Je retourne à la maison, je suis heureuse de retrouver maman et Claire, et là, quelque chose bloque. Que se passe-t-il ? Tout d’abord, se retrouver à dire ce que l’on fait, à faire une sorte de bilan, et à côtoyer ceux que l’on voyait avant. Ils n’ont pas ces problèmes d’argent, ils en sont loin. Je parle de l’argent, car cette réalité m’a sauté au visage et me perturbe au plus haut point. Comment faire sans argent ? Comment comprendre que c’est l’argent qui régit tout dans la vie, qu’il est maître de tout et que je doive me soumettre à lui ? je suis tellement déboussolée, surtout lorsque je suis ici. Je me rends compte que mes amies sont chez leurs parents et qu’elles évitent un grand nombre de choses contraignantes à faire, et que d’ailleurs, elles ne se rendent même pas compte. Je ne m’en rends pas compte quand je suis seule, car il faut le faire : s’il manque du dentifrice, il faut aller l’acheter, s’il manque ci, et une enveloppe, et un timbre, il faut le faire soi-même. En soi, ce n’est pas gênant, car on ne retrouve confronté à la nécessité. Mais de retour à la maison, on se rend compte que l’on est dans le même contexte qu’avant, mais que les choses ont changé. Et oui, il faut se payer les choses soit même, il faut se confronter à tout cela, alors qu’on confond le temps d’avant et le temps actuel, et que du coup, on ne se trouve plus dans ce rapport de nécessité, mais on se trouve plutôt dans un rapport d’obligation, qui est tout de suite beaucoup plus désagréable. J’ai pas envie…

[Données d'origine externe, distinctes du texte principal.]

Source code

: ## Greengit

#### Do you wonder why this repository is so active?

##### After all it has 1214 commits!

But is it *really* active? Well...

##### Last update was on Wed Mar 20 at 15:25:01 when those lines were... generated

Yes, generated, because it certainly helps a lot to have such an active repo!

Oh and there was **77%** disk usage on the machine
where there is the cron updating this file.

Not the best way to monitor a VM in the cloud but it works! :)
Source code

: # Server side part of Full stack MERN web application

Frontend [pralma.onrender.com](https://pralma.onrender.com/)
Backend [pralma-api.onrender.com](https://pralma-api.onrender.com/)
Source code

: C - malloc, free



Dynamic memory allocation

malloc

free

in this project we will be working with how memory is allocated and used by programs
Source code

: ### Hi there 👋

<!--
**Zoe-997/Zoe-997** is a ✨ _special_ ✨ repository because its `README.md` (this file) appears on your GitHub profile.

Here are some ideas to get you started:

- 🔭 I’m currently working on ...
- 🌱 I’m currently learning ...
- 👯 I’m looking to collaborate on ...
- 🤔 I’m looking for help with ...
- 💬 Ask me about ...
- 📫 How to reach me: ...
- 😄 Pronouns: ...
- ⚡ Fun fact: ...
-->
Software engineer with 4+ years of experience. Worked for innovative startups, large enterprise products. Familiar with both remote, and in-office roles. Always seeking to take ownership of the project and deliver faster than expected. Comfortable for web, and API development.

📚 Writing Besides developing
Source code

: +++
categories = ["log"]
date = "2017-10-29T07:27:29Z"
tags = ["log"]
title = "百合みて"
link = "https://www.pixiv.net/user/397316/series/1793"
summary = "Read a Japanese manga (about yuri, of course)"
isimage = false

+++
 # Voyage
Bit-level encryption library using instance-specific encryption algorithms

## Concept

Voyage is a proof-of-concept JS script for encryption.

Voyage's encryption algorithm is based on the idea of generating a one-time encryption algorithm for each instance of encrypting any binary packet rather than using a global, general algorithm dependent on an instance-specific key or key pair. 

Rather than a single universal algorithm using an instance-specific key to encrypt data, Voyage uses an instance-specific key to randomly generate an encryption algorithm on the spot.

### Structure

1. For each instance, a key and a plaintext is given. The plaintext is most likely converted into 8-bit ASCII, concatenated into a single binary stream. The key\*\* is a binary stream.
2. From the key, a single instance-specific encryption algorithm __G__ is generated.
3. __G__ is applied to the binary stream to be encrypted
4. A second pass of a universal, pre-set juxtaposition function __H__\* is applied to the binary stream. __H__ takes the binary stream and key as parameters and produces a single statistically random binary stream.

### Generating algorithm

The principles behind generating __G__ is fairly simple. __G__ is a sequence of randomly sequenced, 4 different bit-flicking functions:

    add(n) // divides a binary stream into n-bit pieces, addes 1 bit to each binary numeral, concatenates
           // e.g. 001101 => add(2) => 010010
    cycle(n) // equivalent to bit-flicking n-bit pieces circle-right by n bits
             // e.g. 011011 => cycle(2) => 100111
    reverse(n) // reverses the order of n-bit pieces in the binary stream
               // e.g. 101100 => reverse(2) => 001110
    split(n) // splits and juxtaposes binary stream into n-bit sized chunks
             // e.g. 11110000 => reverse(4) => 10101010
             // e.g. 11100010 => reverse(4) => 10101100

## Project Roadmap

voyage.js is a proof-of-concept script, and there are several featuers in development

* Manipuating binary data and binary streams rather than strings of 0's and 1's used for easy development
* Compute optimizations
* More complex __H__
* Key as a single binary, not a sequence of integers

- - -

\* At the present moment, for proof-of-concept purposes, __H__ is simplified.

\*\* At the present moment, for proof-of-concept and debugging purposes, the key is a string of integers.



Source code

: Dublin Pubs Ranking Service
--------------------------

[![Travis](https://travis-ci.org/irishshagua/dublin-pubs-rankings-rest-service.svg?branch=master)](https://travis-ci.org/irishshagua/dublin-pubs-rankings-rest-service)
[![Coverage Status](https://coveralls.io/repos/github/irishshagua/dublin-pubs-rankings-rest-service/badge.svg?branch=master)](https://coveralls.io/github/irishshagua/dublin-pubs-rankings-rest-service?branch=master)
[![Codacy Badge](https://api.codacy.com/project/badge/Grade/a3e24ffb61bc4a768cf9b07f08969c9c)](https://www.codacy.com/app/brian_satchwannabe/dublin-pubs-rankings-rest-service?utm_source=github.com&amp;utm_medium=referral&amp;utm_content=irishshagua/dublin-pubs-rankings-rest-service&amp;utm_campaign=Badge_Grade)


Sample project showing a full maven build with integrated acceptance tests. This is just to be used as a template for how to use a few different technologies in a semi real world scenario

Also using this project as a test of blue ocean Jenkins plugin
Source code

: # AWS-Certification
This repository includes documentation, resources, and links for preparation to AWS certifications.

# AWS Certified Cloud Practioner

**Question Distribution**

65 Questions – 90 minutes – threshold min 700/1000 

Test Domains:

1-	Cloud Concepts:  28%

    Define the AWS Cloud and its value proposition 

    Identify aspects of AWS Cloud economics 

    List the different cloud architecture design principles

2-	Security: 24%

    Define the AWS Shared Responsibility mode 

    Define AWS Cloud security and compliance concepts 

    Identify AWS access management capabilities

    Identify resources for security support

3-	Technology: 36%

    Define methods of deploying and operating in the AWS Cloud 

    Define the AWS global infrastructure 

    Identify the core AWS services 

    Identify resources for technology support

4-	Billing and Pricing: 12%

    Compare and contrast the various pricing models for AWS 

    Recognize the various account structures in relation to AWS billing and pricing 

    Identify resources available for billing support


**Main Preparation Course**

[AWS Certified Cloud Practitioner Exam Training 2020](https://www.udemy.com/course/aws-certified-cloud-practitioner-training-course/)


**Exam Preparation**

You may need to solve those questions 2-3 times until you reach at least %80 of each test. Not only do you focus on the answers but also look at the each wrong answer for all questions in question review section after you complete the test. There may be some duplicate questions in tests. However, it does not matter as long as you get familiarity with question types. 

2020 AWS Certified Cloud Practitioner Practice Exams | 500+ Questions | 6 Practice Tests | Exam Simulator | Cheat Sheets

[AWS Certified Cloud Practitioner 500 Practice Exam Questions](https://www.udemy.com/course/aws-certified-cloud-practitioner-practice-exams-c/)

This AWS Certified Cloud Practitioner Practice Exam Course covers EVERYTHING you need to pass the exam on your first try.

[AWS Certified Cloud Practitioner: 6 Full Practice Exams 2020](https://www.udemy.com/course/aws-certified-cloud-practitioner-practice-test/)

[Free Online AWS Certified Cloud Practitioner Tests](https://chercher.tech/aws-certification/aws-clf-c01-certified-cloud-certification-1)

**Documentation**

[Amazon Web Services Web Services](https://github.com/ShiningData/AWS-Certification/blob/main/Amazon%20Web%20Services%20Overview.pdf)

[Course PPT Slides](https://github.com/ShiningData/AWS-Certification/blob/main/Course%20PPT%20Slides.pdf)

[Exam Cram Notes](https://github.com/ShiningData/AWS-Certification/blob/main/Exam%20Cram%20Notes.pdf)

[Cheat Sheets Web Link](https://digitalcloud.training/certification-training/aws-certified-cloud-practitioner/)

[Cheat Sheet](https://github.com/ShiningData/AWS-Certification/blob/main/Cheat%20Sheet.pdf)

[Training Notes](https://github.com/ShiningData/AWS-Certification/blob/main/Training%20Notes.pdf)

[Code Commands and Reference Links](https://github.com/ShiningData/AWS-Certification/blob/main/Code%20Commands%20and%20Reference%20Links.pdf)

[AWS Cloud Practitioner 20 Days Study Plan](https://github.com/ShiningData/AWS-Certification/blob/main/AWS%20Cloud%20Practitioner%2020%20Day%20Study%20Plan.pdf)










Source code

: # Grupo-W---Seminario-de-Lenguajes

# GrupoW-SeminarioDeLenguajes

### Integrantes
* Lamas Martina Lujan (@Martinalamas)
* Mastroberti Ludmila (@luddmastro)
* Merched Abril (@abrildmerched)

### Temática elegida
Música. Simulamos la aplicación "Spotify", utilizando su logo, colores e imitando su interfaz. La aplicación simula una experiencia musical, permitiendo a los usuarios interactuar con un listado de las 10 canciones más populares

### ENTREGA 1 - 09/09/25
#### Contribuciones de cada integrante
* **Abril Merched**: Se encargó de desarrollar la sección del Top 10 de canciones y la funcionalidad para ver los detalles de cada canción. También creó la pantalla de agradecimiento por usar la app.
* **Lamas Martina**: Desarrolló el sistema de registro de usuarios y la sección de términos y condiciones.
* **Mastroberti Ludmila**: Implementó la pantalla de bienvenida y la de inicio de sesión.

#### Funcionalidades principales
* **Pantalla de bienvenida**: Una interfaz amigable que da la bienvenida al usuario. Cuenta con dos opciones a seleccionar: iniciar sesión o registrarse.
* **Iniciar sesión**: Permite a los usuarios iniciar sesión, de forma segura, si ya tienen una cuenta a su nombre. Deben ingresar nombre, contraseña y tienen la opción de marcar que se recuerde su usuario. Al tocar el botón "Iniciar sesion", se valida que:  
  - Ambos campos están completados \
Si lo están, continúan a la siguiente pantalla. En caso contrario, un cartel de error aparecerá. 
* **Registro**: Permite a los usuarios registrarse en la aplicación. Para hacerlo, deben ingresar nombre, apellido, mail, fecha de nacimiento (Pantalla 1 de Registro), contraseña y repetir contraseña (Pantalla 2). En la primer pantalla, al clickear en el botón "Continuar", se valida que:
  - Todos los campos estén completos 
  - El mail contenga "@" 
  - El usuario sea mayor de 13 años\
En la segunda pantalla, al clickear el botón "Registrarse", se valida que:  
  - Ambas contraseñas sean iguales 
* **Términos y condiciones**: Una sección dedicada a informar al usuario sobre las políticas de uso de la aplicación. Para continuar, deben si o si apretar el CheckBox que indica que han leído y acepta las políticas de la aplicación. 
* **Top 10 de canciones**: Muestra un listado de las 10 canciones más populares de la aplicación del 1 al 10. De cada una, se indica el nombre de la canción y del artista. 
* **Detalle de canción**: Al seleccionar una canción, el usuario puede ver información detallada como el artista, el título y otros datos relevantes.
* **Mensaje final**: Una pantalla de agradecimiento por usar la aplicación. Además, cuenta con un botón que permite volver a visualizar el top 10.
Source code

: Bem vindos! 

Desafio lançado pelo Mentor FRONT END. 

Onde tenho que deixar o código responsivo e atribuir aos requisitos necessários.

Je sens que je flanche. J’ai peur quand je suis ici, je ne veux pas grandir, je ne veux pas affronter toutes ces difficultés. Tout à l’heure, en me rendant compte du nombre de choses que je dois acheter, ça m’a fait peur, j’ai eu envie de fondre en larmes, et de dire « s’il te plait maman, aide moi, ne me laisse pas me débrouiller toute seule ». Et bien si, il faut le faire et c’est vraiment effrayant. Je sens que là, j’ai peur de rentrer dans ce monde, et il est peut-être plus sain pour moi d’être seule et de me retrouver face à la nécessité et à aucune autre possibilité. C’est mauvais, et ça me fait très peur. Je me rends compte de cela et j’ai envie de fondre en larmes. Je vois dans le même temps mon amour en Bretagne avec sa femme, et je ne supporte pas qu’ils soient ensemble constamment. Je ne supporte pas, je ne sais pas si c’est le mot, car en réalité, je le supporte, mais je le supporte mal, car je ne pense pas au reste, notamment aujourd’hui où je reste chez moi à ne rien faire. Je voudrais profiter du temps avec lui, profiter des vacances, mais je ne peux pas. J’ai peur. Grandir, c’est effrayant, ou bien y être plongé totalement, sans retour en arrière. Mais qu’il est difficile d’affronter la vie seule, et sans le soutien de son ami. Que sera mon installation en appartement ? Qu’est-ce que cela donnera ? Est-ce que je serai véritablement seule ? oui ! je ne dois pas me faire de film, je serai seule, toujours seule, je n’aurai qu’à m’en prendre et m’en remettre à moi-même. Ce n’est pas mauvais en soi, simplement que psychologiquement, c’est difficile, car on a besoin du soutien de la personne que l’on aime. Si tu savais combien je t’aime josé. Le futur n’est pas prévisible, pensons au présent, mais comment se satisfaire du présent quand il est insupportable parfois ? Le présent avec toi, oui, c’est génial. Le présent sans toi, c’est faire face aux angoisses, à la réalité qui m’effraie. Les crises reprennent ici, mais pas du tout de la violence, simplement vomir, pour pas grossir, mais surtout par la non volonté d’accepter les choses, d’accepter la réalité. J’ai peur de rester ici, je vois que je suis sur le bord d’une falaise qui est dangereuse pour moi. Je veux faire ce qui me plait, mais en même temps, ces contraintes sont difficiles à accepter quand je vois que les autres n’y sont pas confrontés. Je ne peux pas tout lâcher, ce n’est pas possible, je veux réussir, mais si j’étais ici, c’est ce que je ferai, et je le sais consciemment.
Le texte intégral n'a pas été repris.